The Altalena arrived on June 20, halting some 40 meters from a small pier extending from the Kfar Vitkin beach. Begin, arriving by motorboat to greet the newcomers, was greeted with joyous excitement. Still without an agreement over weapons allocation between the Irgun and IDF, most of the Irgun fighters departed and were transported to a camp in Netanya for a brief rest before their induction into the IDF. Several dozen men remained behind to transport crates of weapons to shore.
Confronting what the government and military command described as a “traitorous attempt to deny the authority of the State of Israel,” Ben-Gurion insisted upon the application of force – “Immediately” – if all the weapons were not turned over to the IDF. But a mission to bomb the Altalena was aborted when pilots refused to fly. In the late afternoon, while Begin was speaking to his followers, Israeli soldiers raked the beach with machine-gun fire. Yitzhak Ben-Ami, who had helped to negotiate the purchase of the ship, recalled: “Thus I spent my first night on the soil of free Israel, dodging the bullets of my brothers.” Six Irgun men and two IDF soldiers died in the fighting.
The Irgun high command boarded the Altalena and sailed south to Tel Aviv, trailed by Israeli navy ships. It ran aground 150 meters off the beach. Ben-Gurion, fearing an open rebellion, was determined to destroy the remaining munitions still on board. Palmach commander Yigal Allon, convinced that he was “fighting against the forces of fascism threatening to take over the state,” suggested cannon fire.
Amid gunfire from IDF soldiers on the beach – some of whom disobeyed orders and refused to shoot – Ben-Gurion warned his cabinet of “an attempt to destroy the army” and “kill the state.” Late in the afternoon, an IDF cannon shell broke a tenuous ceasefire and slammed into the Altalena, setting the ship ablaze.
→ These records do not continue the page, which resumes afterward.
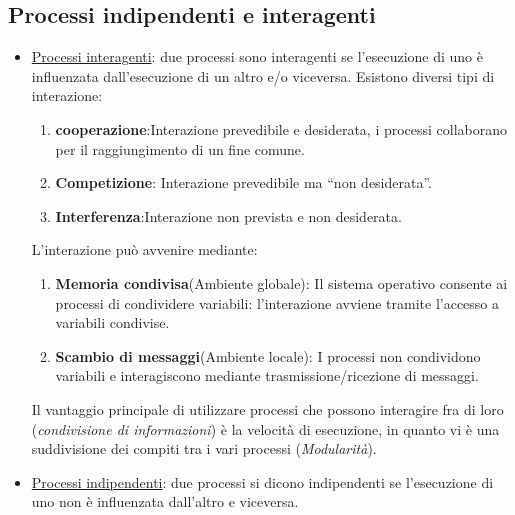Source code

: \documentclass{article}
\begin{document}
\subsection{Processi indipendenti e interagenti}

\begin{itemize}
    \item \underline{Processi interagenti}: due processi 
    sono interagenti se l'esecuzione di uno è influenzata
    dall'esecuzione di un altro e/o viceversa. Esistono diversi
    tipi di interazione: \begin{enumerate}
        \item \textbf{cooperazione}:Interazione prevedibile e
        desiderata, i processi collaborano per il 
        raggiungimento di un fine comune.
        \item \textbf{Competizione}: Interazione prevedibile
        ma “non desiderata”.
        \item \textbf{Interferenza}:Interazione non prevista
         e non desiderata. 
    \end{enumerate}
    L'interazione può avvenire mediante:
    \begin{enumerate}
        \item \textbf{Memoria condivisa}(Ambiente globale):
        Il sistema operativo consente ai processi di condividere variabili: 
        l'interazione avviene tramite l'accesso a variabili
        condivise.
        \item \textbf{Scambio di messaggi}(Ambiente locale): 
        I processi non condividono variabili e interagiscono mediante
        trasmissione/ricezione di messaggi.
    \end{enumerate}
    Il vantaggio principale di utilizzare processi che possono
    interagire fra di loro (\textit{condivisione di informazioni})
    è la velocità di esecuzione, in quanto vi è una
    suddivisione dei compiti tra i vari processi (\textit{Modularità}).
    
    \item \underline{Processi indipendenti}: due processi si dicono 
    indipendenti se l'esecuzione di uno non è influenzata dall'altro e viceversa.
\end{itemize}
\end{document}

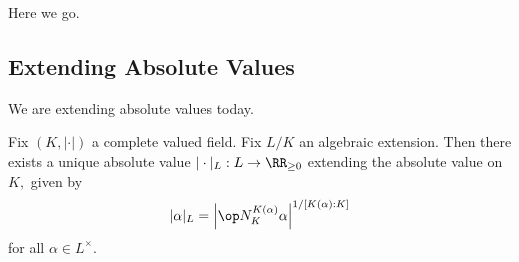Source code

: 














Here we go.

\subsection{Extending Absolute Values}
We are extending absolute values today.
\begin{theorem}
	Fix $(K,|\cdot|)$ a complete valued field. Fix $L/K$ an algebraic extension. Then there exists a unique absolute value $|\cdot|_L:L\to\RR_{\ge0}$ extending the absolute value on $K,$ given by
	\[|\alpha|_L=\left|\op N_K^{K(\alpha)}\alpha\right|^{1/[K(\alpha):K]}\]
	for all $\alpha\in L^\times.$
\end{theorem}
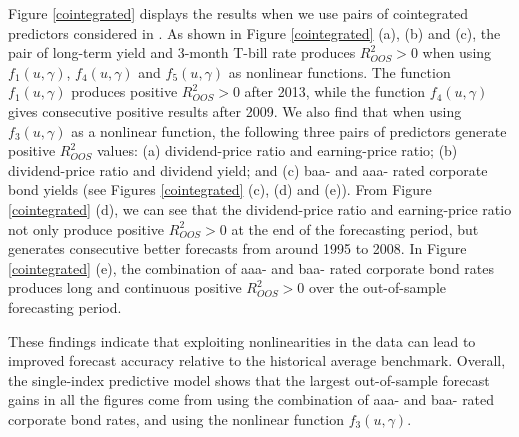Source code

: \documentclass[a4paper,12pt,times,numbered,print,index]{report}
\numberwithin{equation}{section}
\begin{document}
	Figure \ref{cointegrated} displays the results when we use pairs of cointegrated predictors considered in \cite{zhou2018semiparametric}. As shown in Figure \ref{cointegrated} (a), (b) and (c), the pair of long-term yield and 3-month T-bill rate produces $ R^2_{OOS}>0 $ when using  $f_1\left( u,\gamma\right)$, $f_4\left( u,\gamma\right)$ and $f_5\left( u,\gamma\right)$ as nonlinear functions. The function $f_1\left( u,\gamma\right)$ produces positive $ R^2_{OOS}>0 $ after 2013, while the function  $f_4\left( u,\gamma\right)$ gives consecutive positive results after 2009. We also find that when using $f_3\left( u,\gamma\right)$ as a nonlinear function, the following three pairs of predictors generate positive $R_{OOS}^{2}$ values: (a) dividend-price ratio and earning-price ratio; (b) dividend-price ratio and dividend yield; and (c) baa- and aaa- rated corporate bond yields (see Figures \ref{cointegrated} (c), (d) and (e)). From Figure \ref{cointegrated} (d), we can see that the dividend-price ratio and earning-price ratio not only produce positive $ R^2_{OOS}>0 $ at the end of the forecasting period, but generates consecutive better forecasts from around 1995 to 2008. In Figure \ref{cointegrated} (e), the combination of aaa- and baa- rated corporate bond rates produces long and continuous positive $ R^2_{OOS}>0 $ over the out-of-sample forecasting period.
	
	
	These findings indicate that exploiting nonlinearities in the data can lead to improved forecast accuracy relative to the historical average benchmark. Overall, the single-index predictive model shows that the largest out-of-sample forecast gains in all the figures come from using the combination of aaa- and baa- rated corporate bond rates, and using the nonlinear function $f_3\left( u,\gamma\right)$. \\
	
\end{document}

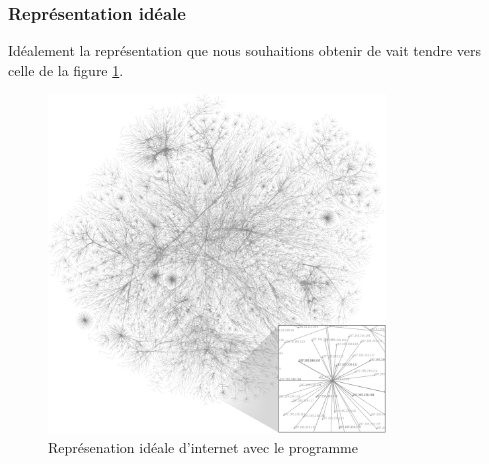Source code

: \subsubsection{Représentation idéale}
Idéalement la représentation que nous souhaitions obtenir de vait tendre vers celle de la figure \ref{ideal}. 
\begin{figure}[H]
\begin{center}
        \includegraphics[width=0.8\textwidth]{./schema/Internet_map_1024_transparent.png}
\caption{Représenation idéale d'internet avec le programme}
\label{ideal}
\end{center}
\end{figure}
Plunging into the water to swim ashore, crew members were sprayed with machine-gun fire from soldiers on the beach. It was, an astonished Palmach soldier exclaimed, “a war between brothers – Jews are shooting Jews.” Ten more men from the Altalena and one IDF soldier were killed.
The tragic battles at Kfar Vitkin and Tel Aviv climaxed a decades-long struggle within Zionism over political legitimacy. It reminded some Israelis of the 1st century Jewish civil war recounted by Josephus. Others cited Genesis 4:9, where Cain, after killing Abel, asked: “Am I my bother’s keeper?”
Now, nearly 70 years later, Netanyahu used the Altalena tragedy to draw a different lesson. Referring at the unveiling to “the men of the Altalena [who] gritted their teeth and joined the IDF to help defeat the invading Arabs,” he declared: “We continue in their path. The war against our enemies is not over.” But he evaded the real tragedy of the Altalena, when the enemies of the Jews not only were invading Arab armies poised to destroy Israel — but other Jews. The question lingers: will history repeat itself, or can the new memorial serve as a perpetual deterrent to sinat hinam, baseless hatred, between Jews?
Jerold S. Auerbach is the author of Brothers at War: Israel and the Tragedy of the Altalena (Quid Pro Books, 2011).